A second table, whose address is contained in the files field of the process descriptor, specifies which files are currently opened by the process. It is a files_struct structure whose fields are illustrated in Table 12-7.

Table 12-7. The fields of the files_struct structure

Type

Field

Description

atomic_t

count

Number of processes sharing this table

rwlock_t

file_lock

Read/write spin lock for the table fields

int

max_fds

Current maximum number of file objects

int

max_fdset

Current maximum number of file descriptors

int

next_fd

Maximum file descriptors ever allocated plus 1

struct file **

fd

Pointer to array of file object pointers

fd_set *

close_on_exec

Pointer to file descriptors to be closed on exec( )

fd_set *

open_fds

Pointer to open file descriptors

fd_set

close_on_exec_init

Initial set of file descriptors to be closed on exec( )

fd_set

open_fds_init

Initial set of file descriptors

struct file **

fd_array

Initial array of file object pointers

The fd field points to an array of pointers to file objects. The size of the array is stored in the max_fds field. Usually, fd points to the fd_array field of the files_struct structure, which includes 32 file object pointers. If the process opens more than 32 files, the kernel allocates a new, larger array of file pointers and stores its address in the fd fields; it also updates the max_fds field.
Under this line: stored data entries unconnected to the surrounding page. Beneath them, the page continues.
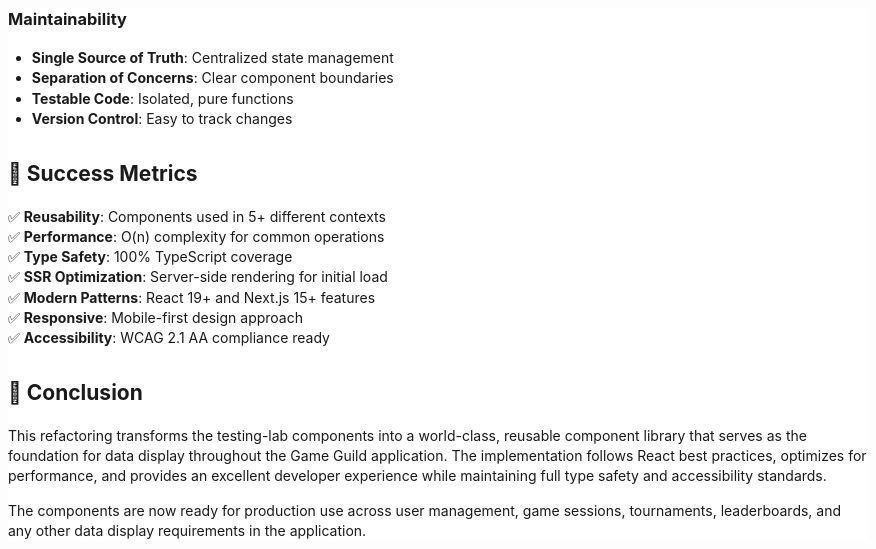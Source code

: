 ### Maintainability
- **Single Source of Truth**: Centralized state management
- **Separation of Concerns**: Clear component boundaries
- **Testable Code**: Isolated, pure functions
- **Version Control**: Easy to track changes

## 🎯 **Success Metrics**

✅ **Reusability**: Components used in 5+ different contexts  
✅ **Performance**: O(n) complexity for common operations  
✅ **Type Safety**: 100% TypeScript coverage  
✅ **SSR Optimization**: Server-side rendering for initial load  
✅ **Modern Patterns**: React 19+ and Next.js 15+ features  
✅ **Responsive**: Mobile-first design approach  
✅ **Accessibility**: WCAG 2.1 AA compliance ready  

## 📝 **Conclusion**

This refactoring transforms the testing-lab components into a world-class, reusable component library that serves as the foundation for data display throughout the Game Guild application. The implementation follows React best practices, optimizes for performance, and provides an excellent developer experience while maintaining full type safety and accessibility standards.

The components are now ready for production use across user management, game sessions, tournaments, leaderboards, and any other data display requirements in the application.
For every file with an entry in the fd array, the array index is the file descriptor . Usually, the first element (index 0) of the array is associated with the standard input of the process, the second with the standard output, and the third with the standard error (see Figure 12-3). Unix processes use the file descriptor as the main file identifier. Notice that, thanks to the dup( ), dup2( ), and fcntl( ) system calls, two file descriptors may refer to the same opened file—that is, two elements of the array could point to the same file object. Users see this all the time when they use shell constructs like 2>&1 to redirect the standard error to the standard output.

A process cannot use more than NR_OPEN (usually, 1, 048 ,576) file descriptors. The kernel also enforces a dynamic bound on the maximum number of file descriptors in the rlim[RLIMIT_NOFILE] structure of the process descriptor; this value is usually 1,024, but it can be raised if the process has root privileges.
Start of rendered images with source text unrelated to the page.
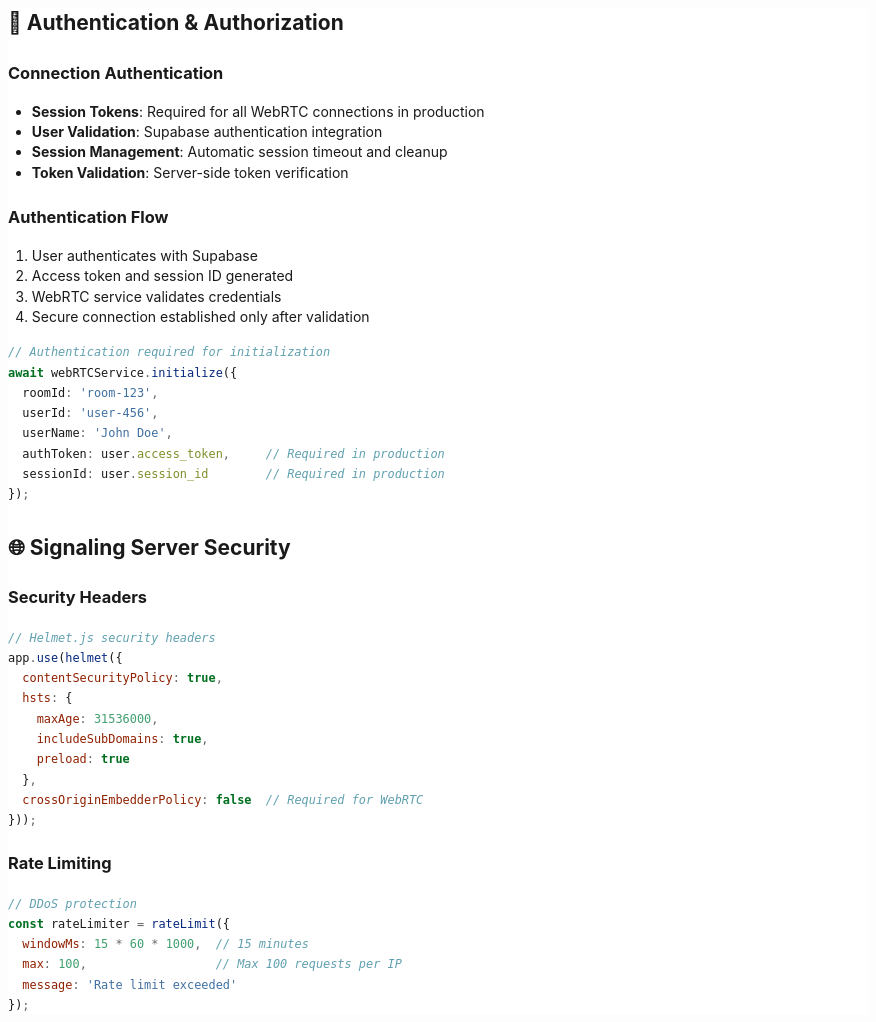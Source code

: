 ## 🔐 Authentication & Authorization

### Connection Authentication
- **Session Tokens**: Required for all WebRTC connections in production
- **User Validation**: Supabase authentication integration
- **Session Management**: Automatic session timeout and cleanup
- **Token Validation**: Server-side token verification

### Authentication Flow
1. User authenticates with Supabase
2. Access token and session ID generated
3. WebRTC service validates credentials
4. Secure connection established only after validation

```typescript
// Authentication required for initialization
await webRTCService.initialize({
  roomId: 'room-123',
  userId: 'user-456',
  userName: 'John Doe',
  authToken: user.access_token,     // Required in production
  sessionId: user.session_id        // Required in production
});
```

## 🌐 Signaling Server Security

### Security Headers
```javascript
// Helmet.js security headers
app.use(helmet({
  contentSecurityPolicy: true,
  hsts: {
    maxAge: 31536000,
    includeSubDomains: true,
    preload: true
  },
  crossOriginEmbedderPolicy: false  // Required for WebRTC
}));
```

### Rate Limiting
```javascript
// DDoS protection
const rateLimiter = rateLimit({
  windowMs: 15 * 60 * 1000,  // 15 minutes
  max: 100,                  // Max 100 requests per IP
  message: 'Rate limit exceeded'
});
```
The open_fds field initially contains the address of the open_fds_init field, which is a bitmap that identifies the file descriptors of currently opened files. The max_fdset field stores the number of bits in the bitmap. Since the fd_set data structure includes 1,024 bits, there is usually no need to expand the size of the bitmap. However, the kernel may dynamically expand the size of the bitmap if this turns out to be necessary, much as in the case of the array of file objects.

The fd array

Figure 12-3. The fd array

The kernel provides an fget( ) function to be invoked when the kernel starts using a file object. This function receives as its parameter a file descriptor fd . It returns the address in current->files->fd[fd] (that is, the address of the corresponding file object), or NULL if no file corresponds to fd . In the first case, fget( ) increments the file object usage counter f_count by 1.

The kernel also provides an fput( ) function to be invoked when a kernel control path finishes using a file object. This function receives as its parameter the address of a file object and decrements its usage counter, f_count. Moreover, if this field becomes 0, the function invokes the release method of the file operations (if defined), releases the associated dentry object and filesystem descriptor, decrements the i_writecount field in the inode object (if the file was opened for writing), and finally moves the file object from the “in use” list to the “unused” one.



[84] Actually, a Unix process may open a file and then unlink it. The i_nlink field of the inode could become 0, yet the process is still able to act on the file. In this particular case, the inode is removed from the hash table, even if it still belongs to the in-use or dirty list.

[85] By default, max_files stores the value 8,192, but the system administrator can tune this parameter by writing into the /proc/sys/fs/file-max file.